Regard scientifique et regard touristique. Pour une histoire du «panorama» au XIXe siècle

(Wissenschaftlicher und touristischer Blick. Zur Geschichte der «Aussicht» im 19. Jahrhundert)

Durant le dernier tiers du XIXe siècle, de nombreux points de vue en Suisse furent équipés d’infrastructures ferroviaires et de tours panoramiques; les vues furent reproduites sur des cartes postales et des panoramas. Depuis lors, d’innombrables excursionnistes et touristes ont visité des sites comme l’Uetliberg, près de Zurich. Grâce à l’iconographie scientifique qui sous forme de visualisations géographiques se développa parallèlement aux activités touristique, il est possible de replacer les débuts de la contemplation du paysage dans son contexte historique. A cet effet, un parallèle peut être fait entre regards touristique et scientifique, car tous deux sont tributaires, selon des manières qui leur sont propres, de la production et de la reproduction d’images. En référence à John Urry, le « regard touristique » renvoie à l’essence même de la pratique touristiques, à savoir la reproduction d’images connues. Le concept de « regard scientifique » est quant à lui utilisé dans le sens de Barbara Maria Stafford afin de désigner un aspect central du processus cognitif des sciences naturelles modernes.

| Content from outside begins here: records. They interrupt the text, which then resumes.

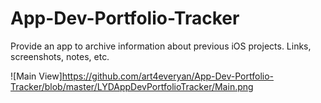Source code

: # App-Dev-Portfolio-Tracker
Provide an app to archive information about previous iOS projects. Links, screenshots, notes, etc. 

![Main View]https://github.com/art4everyan/App-Dev-Portfolio-Tracker/blob/master/LYDAppDevPortfolioTracker/Main.png
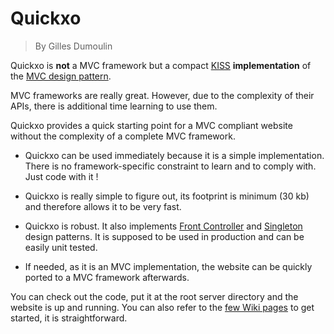 # Quickxo
> By Gilles Dumoulin

Quickxo is **not** a MVC framework but a compact [KISS](https://en.wikipedia.org/wiki/KISS_principle) **implementation** of the [MVC design pattern](https://en.wikipedia.org/wiki/Model%E2%80%93view%E2%80%93controller).

MVC frameworks  are really great. However, due to the complexity of their APIs, 
there is additional time learning to use them.

Quickxo provides a quick starting point for a MVC compliant website without the 
complexity of a complete MVC framework.

- Quickxo can be used immediately because it is a simple implementation. There is no
framework-specific constraint to learn and to comply with. Just code with it !

- Quickxo is really simple to figure out, its footprint is minimum (30 kb) and 
therefore allows it to be very fast.

- Quickxo is robust. It also implements [Front Controller](https://en.wikipedia.org/wiki/Front_controller) and 
[Singleton](https://en.wikipedia.org/wiki/Singleton_pattern) design patterns. 
It is supposed to be used in production and can be easily unit tested.

- If needed, as it is an MVC implementation, the website can be quickly ported to a MVC framework afterwards.

You can check out the code, put it at the root server directory and the website is up and running.
You can also refer to the [few Wiki pages](https://github.com/Quickxo/Quickxo/wiki) to get started, it is straightforward.

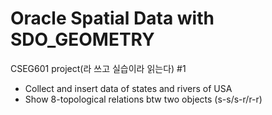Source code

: # Oracle Spatial Data with SDO_GEOMETRY
CSEG601 project(라 쓰고 실습이라 읽는다) #1
* Collect and insert data of states and rivers of USA
* Show 8-topological relations btw two objects (s-s/s-r/r-r)
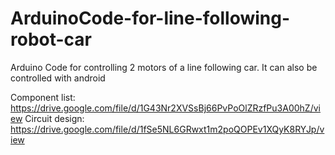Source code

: # ArduinoCode-for-line-following-robot-car
Arduino Code for controlling 2 motors of a line following car. It can also be controlled with android


Component list: https://drive.google.com/file/d/1G43Nr2XVSsBj66PvPoOlZRzfPu3A00hZ/view
Circuit design: https://drive.google.com/file/d/1fSe5NL6GRwxt1m2poQOPEv1XQyK8RYJp/view
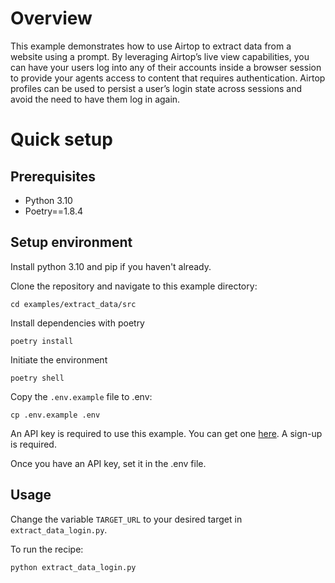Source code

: # Overview

This example demonstrates how to use Airtop to extract data from a website using a prompt. By leveraging Airtop’s live view capabilities, you can have your users log into any of their accounts inside a browser session to provide your agents access to content that requires authentication. Airtop profiles can be used to persist a user’s login state across sessions and avoid the need to have them log in again.

# Quick setup

## Prerequisites

- Python 3.10
- Poetry==1.8.4

## Setup environment

Install python 3.10 and pip if you haven't already.

Clone the repository and navigate to this example directory:

`cd examples/extract_data/src`

Install dependencies with poetry

`poetry install`

Initiate the environment

`poetry shell`

Copy the `.env.example` file to .env:

`cp .env.example .env`

An API key is required to use this example. You can get one [here](https://portal.airtop.ai/api-keys). A sign-up is required.

Once you have an API key, set it in the .env file.

## Usage

Change the variable `TARGET_URL` to your desired target in `extract_data_login.py`.

To run the recipe:

`python extract_data_login.py`

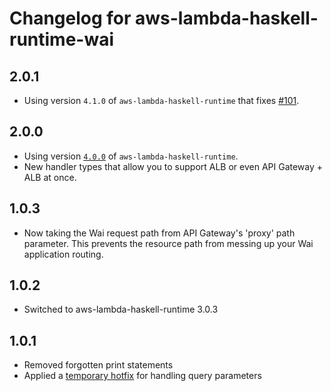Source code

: # Changelog for aws-lambda-haskell-runtime-wai

## 2.0.1

* Using version `4.1.0` of `aws-lambda-haskell-runtime` that fixes [#101](https://github.com/theam/aws-lambda-haskell-runtime/issues/101).

## 2.0.0

* Using version [`4.0.0`](https://github.com/theam/aws-lambda-haskell-runtime/pull/97) of `aws-lambda-haskell-runtime`.
* New handler types that allow you to support ALB or even API Gateway + ALB at once.

## 1.0.3

* Now taking the Wai request path from API Gateway's 'proxy' path parameter. This prevents the resource path from messing up your Wai application routing.

## 1.0.2

* Switched to aws-lambda-haskell-runtime 3.0.3

## 1.0.1

* Removed forgotten print statements
* Applied a [temporary hotfix](https://github.com/eir-forsakring/aws-lambda-haskell-runtime-wai/pull/4) for handling query parameters
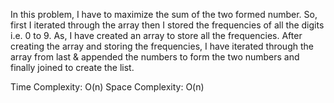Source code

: In this problem, I have to maximize the sum of the two formed number. So, first I iterated through the array then I stored the frequencies of all the digits i.e. 0 to 9. As, I have created an array to store all the frequencies.
After creating the array and storing the frequencies, I have iterated through the array from last & appended the numbers to form the two numbers and finally joined to create the list.

Time Complexity: O(n)
Space Complexity: O(n)
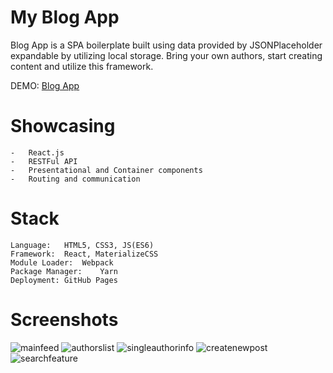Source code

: ﻿# My Blog App
Blog App is a SPA boilerplate built using data provided by JSONPlaceholder expandable by utilizing local storage. 
Bring your own authors, start creating content and utilize this framework.

DEMO: [Blog App](https://srkinator.github.io/MyBlogApp/)

# Showcasing 

    -   React.js
    -   RESTFul API
    -   Presentational and Container components
    -   Routing and communication

# Stack

    Language:   HTML5, CSS3, JS(ES6)
    Framework:  React, MaterializeCSS
    Module Loader:  Webpack
    Package Manager:    Yarn
    Deployment: GitHub Pages

# Screenshots
![mainfeed](https://user-images.githubusercontent.com/32547795/34847908-336b379a-f71d-11e7-8d1a-6710629e6473.png)
![authorslist](https://user-images.githubusercontent.com/32547795/34847909-338d0d2a-f71d-11e7-8019-64dc43e94a7d.png)
![singleauthorinfo](https://user-images.githubusercontent.com/32547795/34847910-33ae1966-f71d-11e7-9459-9669165ce9b1.png)
![createnewpost](https://user-images.githubusercontent.com/32547795/34847911-33d1ec24-f71d-11e7-9e1e-3a9b3a8c47b0.png)
![searchfeature](https://user-images.githubusercontent.com/32547795/34848016-928d350c-f71d-11e7-871d-3809e56cb62b.png)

En prenant divers exemples tirés de sources, cette contribution montre que la manière dont les scientifiques contemplèrent les panoramas se modifie fondamentalement au cours du XIXe siècle. A la fin du XVIIIe siècle, un Salomon Schinz ne parvient pas encore à transcrire en catégories scientifiques la vue qui soffre à lui à partir de l’Uetliberg. Un siècle plus tard, le géologue Albert Heim porte sur le paysage un regard qui traduit cette fois-ci une démarche cognitive scientifique. L’arpentage cartographique et la dénomination du paysage suisse constituent deux conditions préalables importantes à la démarche de Heim. Soumises à des règles d’observation précises, elles lui permettent de réaliser des reproductions de panoramas, qui, à leur tour, facilitent la mise en valeur touristique des sites. En tant que phénomène historique, le tourisme peut donc être mis en relation avec le développement scientifique qui a remodelé l’image du monde au XIXe siècle.